Segment Open
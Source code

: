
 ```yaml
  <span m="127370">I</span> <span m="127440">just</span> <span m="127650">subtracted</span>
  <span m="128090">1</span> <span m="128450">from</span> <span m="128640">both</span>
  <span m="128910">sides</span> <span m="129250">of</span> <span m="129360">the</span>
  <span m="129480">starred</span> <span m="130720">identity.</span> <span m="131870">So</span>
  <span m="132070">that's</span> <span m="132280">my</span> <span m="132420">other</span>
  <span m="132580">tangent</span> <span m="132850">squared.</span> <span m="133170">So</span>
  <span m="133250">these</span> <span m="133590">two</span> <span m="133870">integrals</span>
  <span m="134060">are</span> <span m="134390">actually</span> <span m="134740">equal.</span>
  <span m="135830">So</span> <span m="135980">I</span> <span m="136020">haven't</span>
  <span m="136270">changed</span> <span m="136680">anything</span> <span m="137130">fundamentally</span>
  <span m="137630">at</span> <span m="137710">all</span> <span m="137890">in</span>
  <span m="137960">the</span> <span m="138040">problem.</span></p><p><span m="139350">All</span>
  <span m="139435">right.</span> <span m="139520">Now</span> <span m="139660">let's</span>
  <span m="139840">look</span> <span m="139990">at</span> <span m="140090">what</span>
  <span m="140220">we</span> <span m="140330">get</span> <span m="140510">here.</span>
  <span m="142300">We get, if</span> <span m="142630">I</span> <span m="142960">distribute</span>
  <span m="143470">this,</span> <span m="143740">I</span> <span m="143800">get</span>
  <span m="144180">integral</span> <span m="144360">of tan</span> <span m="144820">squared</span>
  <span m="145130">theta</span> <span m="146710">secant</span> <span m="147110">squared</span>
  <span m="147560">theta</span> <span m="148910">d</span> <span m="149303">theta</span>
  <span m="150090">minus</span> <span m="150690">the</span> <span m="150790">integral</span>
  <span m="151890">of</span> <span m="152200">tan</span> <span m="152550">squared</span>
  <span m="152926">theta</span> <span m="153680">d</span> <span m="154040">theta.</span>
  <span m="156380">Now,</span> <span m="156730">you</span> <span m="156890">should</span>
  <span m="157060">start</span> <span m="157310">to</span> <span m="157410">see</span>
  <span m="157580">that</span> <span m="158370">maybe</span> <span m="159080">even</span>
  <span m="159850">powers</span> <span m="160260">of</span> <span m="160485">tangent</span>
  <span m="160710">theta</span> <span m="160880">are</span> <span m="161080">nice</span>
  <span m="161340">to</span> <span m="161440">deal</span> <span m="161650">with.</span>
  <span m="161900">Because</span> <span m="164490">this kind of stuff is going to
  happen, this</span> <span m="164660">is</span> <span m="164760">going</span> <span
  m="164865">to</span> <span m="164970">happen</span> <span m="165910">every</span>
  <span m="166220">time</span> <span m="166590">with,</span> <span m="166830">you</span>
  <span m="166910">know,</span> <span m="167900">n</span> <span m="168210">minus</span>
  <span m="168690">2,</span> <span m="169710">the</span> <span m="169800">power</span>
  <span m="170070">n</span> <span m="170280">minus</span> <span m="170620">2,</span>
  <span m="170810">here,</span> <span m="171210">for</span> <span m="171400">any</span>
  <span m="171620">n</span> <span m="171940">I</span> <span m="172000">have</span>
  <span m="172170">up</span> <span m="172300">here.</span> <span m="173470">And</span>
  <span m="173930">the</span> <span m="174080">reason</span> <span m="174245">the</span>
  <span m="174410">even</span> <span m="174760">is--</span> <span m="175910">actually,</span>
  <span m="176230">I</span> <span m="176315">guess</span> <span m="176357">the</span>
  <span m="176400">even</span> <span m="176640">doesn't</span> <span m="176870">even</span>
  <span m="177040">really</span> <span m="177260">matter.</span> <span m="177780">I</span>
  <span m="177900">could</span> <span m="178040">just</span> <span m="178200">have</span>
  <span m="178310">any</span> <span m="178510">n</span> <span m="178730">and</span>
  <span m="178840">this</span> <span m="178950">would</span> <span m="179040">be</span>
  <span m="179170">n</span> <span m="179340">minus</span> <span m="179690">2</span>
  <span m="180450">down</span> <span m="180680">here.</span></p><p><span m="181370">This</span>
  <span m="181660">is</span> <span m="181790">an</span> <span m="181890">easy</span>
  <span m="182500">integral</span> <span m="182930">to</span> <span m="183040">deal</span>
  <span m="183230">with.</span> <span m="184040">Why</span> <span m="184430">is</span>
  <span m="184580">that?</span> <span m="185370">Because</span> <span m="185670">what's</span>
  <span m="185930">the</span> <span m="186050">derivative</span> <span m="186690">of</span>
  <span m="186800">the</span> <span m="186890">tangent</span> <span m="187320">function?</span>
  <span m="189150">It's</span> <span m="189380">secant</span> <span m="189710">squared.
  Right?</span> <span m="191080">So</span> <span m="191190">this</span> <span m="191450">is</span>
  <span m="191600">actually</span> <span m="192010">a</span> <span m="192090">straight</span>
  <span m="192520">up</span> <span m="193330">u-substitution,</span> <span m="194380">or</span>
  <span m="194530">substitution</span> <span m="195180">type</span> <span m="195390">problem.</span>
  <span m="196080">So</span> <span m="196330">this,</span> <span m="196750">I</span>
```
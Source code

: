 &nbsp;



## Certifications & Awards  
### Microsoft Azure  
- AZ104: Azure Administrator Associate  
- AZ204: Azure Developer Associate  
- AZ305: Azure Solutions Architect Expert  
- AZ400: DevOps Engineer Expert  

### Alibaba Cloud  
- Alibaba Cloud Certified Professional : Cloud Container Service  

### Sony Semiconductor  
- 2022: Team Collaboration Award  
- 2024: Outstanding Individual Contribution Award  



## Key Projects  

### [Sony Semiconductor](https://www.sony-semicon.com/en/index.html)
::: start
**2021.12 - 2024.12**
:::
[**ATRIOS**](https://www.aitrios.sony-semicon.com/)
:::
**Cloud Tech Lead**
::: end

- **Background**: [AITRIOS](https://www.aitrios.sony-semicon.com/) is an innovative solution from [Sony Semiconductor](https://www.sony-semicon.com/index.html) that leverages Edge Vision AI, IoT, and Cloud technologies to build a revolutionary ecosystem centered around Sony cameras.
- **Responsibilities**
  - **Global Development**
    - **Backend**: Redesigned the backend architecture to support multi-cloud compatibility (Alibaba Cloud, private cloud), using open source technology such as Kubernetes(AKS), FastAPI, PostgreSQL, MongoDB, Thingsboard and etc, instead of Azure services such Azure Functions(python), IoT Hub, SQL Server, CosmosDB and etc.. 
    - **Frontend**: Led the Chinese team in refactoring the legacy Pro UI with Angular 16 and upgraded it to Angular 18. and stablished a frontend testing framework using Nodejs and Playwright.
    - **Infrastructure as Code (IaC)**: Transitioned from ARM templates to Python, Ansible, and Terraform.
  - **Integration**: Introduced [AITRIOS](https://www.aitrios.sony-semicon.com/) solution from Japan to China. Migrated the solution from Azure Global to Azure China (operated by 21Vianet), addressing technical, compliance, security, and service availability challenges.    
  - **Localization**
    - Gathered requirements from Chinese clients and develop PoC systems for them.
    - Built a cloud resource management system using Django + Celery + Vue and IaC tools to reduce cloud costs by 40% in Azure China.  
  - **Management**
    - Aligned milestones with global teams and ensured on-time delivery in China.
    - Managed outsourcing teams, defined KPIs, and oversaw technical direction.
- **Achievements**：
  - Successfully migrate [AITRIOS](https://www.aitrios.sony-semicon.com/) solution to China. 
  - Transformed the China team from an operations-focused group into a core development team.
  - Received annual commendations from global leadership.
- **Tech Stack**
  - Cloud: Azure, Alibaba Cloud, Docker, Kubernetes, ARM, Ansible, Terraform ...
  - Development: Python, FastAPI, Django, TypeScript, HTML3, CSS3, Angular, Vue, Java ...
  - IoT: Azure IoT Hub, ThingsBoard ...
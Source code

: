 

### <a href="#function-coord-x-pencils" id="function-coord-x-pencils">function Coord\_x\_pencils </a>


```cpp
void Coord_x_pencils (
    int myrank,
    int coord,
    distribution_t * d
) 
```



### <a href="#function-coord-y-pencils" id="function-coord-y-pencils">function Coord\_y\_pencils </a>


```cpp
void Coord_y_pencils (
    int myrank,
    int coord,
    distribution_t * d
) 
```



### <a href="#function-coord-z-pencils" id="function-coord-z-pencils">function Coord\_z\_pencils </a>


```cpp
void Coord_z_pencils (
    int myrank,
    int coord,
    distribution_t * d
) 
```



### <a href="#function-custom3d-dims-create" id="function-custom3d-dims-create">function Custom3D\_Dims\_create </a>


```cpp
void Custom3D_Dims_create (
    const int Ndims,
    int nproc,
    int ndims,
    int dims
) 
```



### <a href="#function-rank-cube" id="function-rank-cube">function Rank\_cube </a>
Segment Closed
Work request
Which lines above carry the string "secant"? Copy those lines.

Result
  <span m="145130">theta</span> <span m="146710">secant</span> <span m="147110">squared</span>
  <span m="189150">It's</span> <span m="189380">secant</span> <span m="189710">squared.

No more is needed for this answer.